Collected data
'''

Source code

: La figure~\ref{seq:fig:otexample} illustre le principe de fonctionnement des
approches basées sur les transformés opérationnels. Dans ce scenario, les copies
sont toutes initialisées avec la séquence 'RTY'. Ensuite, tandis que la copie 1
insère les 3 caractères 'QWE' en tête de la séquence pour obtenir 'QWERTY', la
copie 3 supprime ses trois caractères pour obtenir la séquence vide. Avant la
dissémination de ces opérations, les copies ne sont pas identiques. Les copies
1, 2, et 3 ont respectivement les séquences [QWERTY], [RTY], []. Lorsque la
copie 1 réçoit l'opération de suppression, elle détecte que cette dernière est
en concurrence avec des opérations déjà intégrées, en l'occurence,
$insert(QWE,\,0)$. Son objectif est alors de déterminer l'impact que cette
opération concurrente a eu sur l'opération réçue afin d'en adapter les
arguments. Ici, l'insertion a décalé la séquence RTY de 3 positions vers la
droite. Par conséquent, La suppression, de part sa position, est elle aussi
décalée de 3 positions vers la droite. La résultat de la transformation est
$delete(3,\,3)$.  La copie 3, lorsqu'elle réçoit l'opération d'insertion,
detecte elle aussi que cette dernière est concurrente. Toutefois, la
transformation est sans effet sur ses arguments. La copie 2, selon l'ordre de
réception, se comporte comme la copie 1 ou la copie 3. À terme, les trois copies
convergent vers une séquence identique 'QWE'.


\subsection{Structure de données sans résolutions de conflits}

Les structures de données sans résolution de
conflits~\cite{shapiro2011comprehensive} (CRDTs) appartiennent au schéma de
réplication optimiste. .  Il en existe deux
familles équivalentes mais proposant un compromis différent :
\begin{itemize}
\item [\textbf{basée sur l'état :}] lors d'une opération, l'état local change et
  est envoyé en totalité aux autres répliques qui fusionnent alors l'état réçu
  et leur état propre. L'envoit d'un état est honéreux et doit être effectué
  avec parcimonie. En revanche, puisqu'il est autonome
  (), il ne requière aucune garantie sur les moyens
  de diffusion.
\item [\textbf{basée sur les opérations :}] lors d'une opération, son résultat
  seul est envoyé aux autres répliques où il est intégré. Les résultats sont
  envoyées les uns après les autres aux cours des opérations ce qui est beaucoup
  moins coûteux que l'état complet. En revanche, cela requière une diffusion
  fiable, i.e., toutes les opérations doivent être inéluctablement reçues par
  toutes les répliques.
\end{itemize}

'''

#### ACTION ITEM:
Every record, copied exactly, is the expected answer.

#### RESPONSE TO THE TASK:
Source code

: La figure~\ref{seq:fig:otexample} illustre le principe de fonctionnement des
approches basées sur les transformés opérationnels. Dans ce scenario, les copies
sont toutes initialisées avec la séquence 'RTY'. Ensuite, tandis que la copie 1
insère les 3 caractères 'QWE' en tête de la séquence pour obtenir 'QWERTY', la
copie 3 supprime ses trois caractères pour obtenir la séquence vide. Avant la
dissémination de ces opérations, les copies ne sont pas identiques. Les copies
1, 2, et 3 ont respectivement les séquences [QWERTY], [RTY], []. Lorsque la
copie 1 réçoit l'opération de suppression, elle détecte que cette dernière est
en concurrence avec des opérations déjà intégrées, en l'occurence,
$insert(QWE,\,0)$. Son objectif est alors de déterminer l'impact que cette
opération concurrente a eu sur l'opération réçue afin d'en adapter les
arguments. Ici, l'insertion a décalé la séquence RTY de 3 positions vers la
droite. Par conséquent, La suppression, de part sa position, est elle aussi
décalée de 3 positions vers la droite. La résultat de la transformation est
$delete(3,\,3)$.  La copie 3, lorsqu'elle réçoit l'opération d'insertion,
detecte elle aussi que cette dernière est concurrente. Toutefois, la
transformation est sans effet sur ses arguments. La copie 2, selon l'ordre de
réception, se comporte comme la copie 1 ou la copie 3. À terme, les trois copies
convergent vers une séquence identique 'QWE'.


\subsection{Structure de données sans résolutions de conflits}

Les structures de données sans résolution de
conflits~\cite{shapiro2011comprehensive} (CRDTs) appartiennent au schéma de
réplication optimiste. .  Il en existe deux
familles équivalentes mais proposant un compromis différent :
\begin{itemize}
\item [\textbf{basée sur l'état :}] lors d'une opération, l'état local change et
  est envoyé en totalité aux autres répliques qui fusionnent alors l'état réçu
  et leur état propre. L'envoit d'un état est honéreux et doit être effectué
  avec parcimonie. En revanche, puisqu'il est autonome
  (), il ne requière aucune garantie sur les moyens
  de diffusion.
\item [\textbf{basée sur les opérations :}] lors d'une opération, son résultat
  seul est envoyé aux autres répliques où il est intégré. Les résultats sont
  envoyées les uns après les autres aux cours des opérations ce qui est beaucoup
  moins coûteux que l'état complet. En revanche, cela requière une diffusion
  fiable, i.e., toutes les opérations doivent être inéluctablement reçues par
  toutes les répliques.
\end{itemize}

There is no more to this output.